5. Keep things reasonably tidy
Part of feeling at home is having a place that’s a bit lived in. Still, it’s helpful to keep things reasonably tidy so that when you get back, you’re relaxed and not stressed. If you’re staying in an apartment, make the bed and do the dishes. Pick things up at the end of the day, and you’ll feel tons better when you wake up in the morning.
6. Go grocery shopping
One of my favorite things to do is go grocery shopping in new places, especially foreign countries. You can learn so much about a culture from its food and what better place to learn than where people shop for it? Even if you don’t have a kitchen, having a few snacks on hand and coffee/tea will help you to feel more at home. Not having to dash out immediately in the morning (unless you want to) can go a long way toward feeling more comfortable in your temporary home.
7. Pick a favorite mug
Some Airbnbs have rather soulless mugs and hotels definitely do, but you can still establish your mug for the duration of your stay. It’s small, but it helps.

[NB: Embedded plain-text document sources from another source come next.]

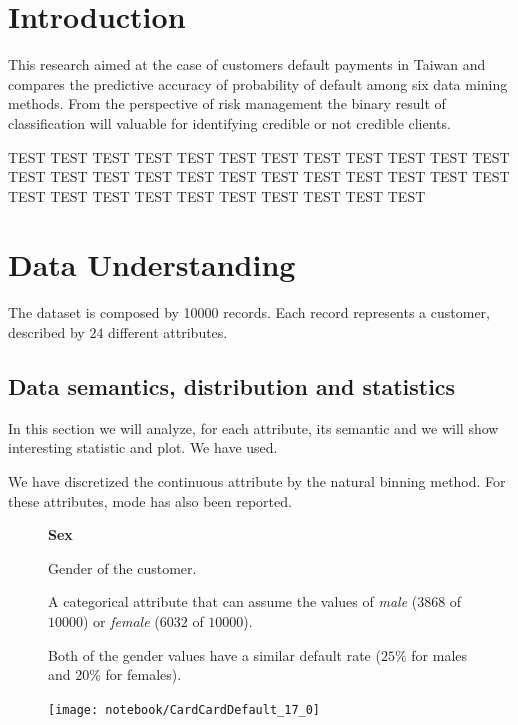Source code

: \documentclass[11pt,a4paper]{report}
\begin{document}
\tableofcontents


\chapter{Introduction}


This research aimed at the case of customers default payments in Taiwan and compares the predictive accuracy of probability of default among six data mining methods. From the perspective of risk management the binary result of classification will valuable for identifying credible or not credible clients.


TEST TEST TEST TEST TEST TEST TEST TEST TEST TEST TEST TEST TEST TEST TEST TEST TEST TEST TEST TEST TEST TEST TEST TEST TEST TEST TEST TEST TEST TEST TEST TEST TEST TEST 

\chapter{Data Understanding}

The dataset is composed by 10000 records. Each record represents a customer, described by $24$ different attributes.

\section{Data semantics, distribution and statistics}

In this section we will analyze, for each attribute, its semantic and we will show interesting statistic and plot.
We have used.

We have discretized the continuous attribute by the natural binning method. For these attributes, mode has also been reported.

\smallskip
\begin{figure}[h]
  \begin{minipage}[h]{.50\textwidth}
        {\Large \textbf{Sex}}
        
        Gender of the customer.
        
        A categorical attribute that can assume the values of \textit{male} ($3868$ of $10000$) or \textit{female} ($6032$ of $10000$). 
        
        Both of the gender values have a similar default rate ($25\%$ for males and $20\%$ for females).
  \end{minipage}
  \begin{minipage}[h]{.50\textwidth}
	  \texttt{[image: notebook/CardCardDefault\_17\_0]}
  \end{minipage}
\end{figure}
\end{document}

8. Pick a morning spot where you’ll have your coffee
When I think of my ideal home, I flash back to my apartment in Lisbon, with sweeping views of the city, including Castelo de São Jorge in the distance. Every morning, I would pull a chair up to the window and slowly drink my coffee. I’d write with my notebook in my lap, utterly content.
In Santiago, I had a gorgeous light-filled apartment off Forestal park. While the comfy (and gorgeous) sofa offered a lovely spot for coffee, I often sat in the window.
9. Have a local café
Part of feeling at home is having a neighborhood, and having a local café when traveling is one of life’s great delights. My first trip to Paris, I stayed in the 9e, near the base of Rue des Martyrs. While that street had plenty of lovely cafés, there was one in the opposite direction that I made my home base. In the mornings, I’d get a coffee, in the evenings, a glass of wine and a nibble. The server got to know me a bit and began bringing me my coffee order when she saw me. Nobody knew my name, but it still felt like home for the few days I was there.
My “home” café in Dobrota, Montenegro
More recently in Dobrota, Montenegro, I had a little café/restaurant that I frequented. Given the time of year and the location, Platanus didn’t cater exclusively to tourists, and it gave me an opportunity to see a bit of life as it was lived. The servers got to know me and would just look over at me to confirm my order before bringing it to me (the funny thing is that sometimes I like variety, but I very much appreciated the gesture).
What are your best tips for feeling at home away from home?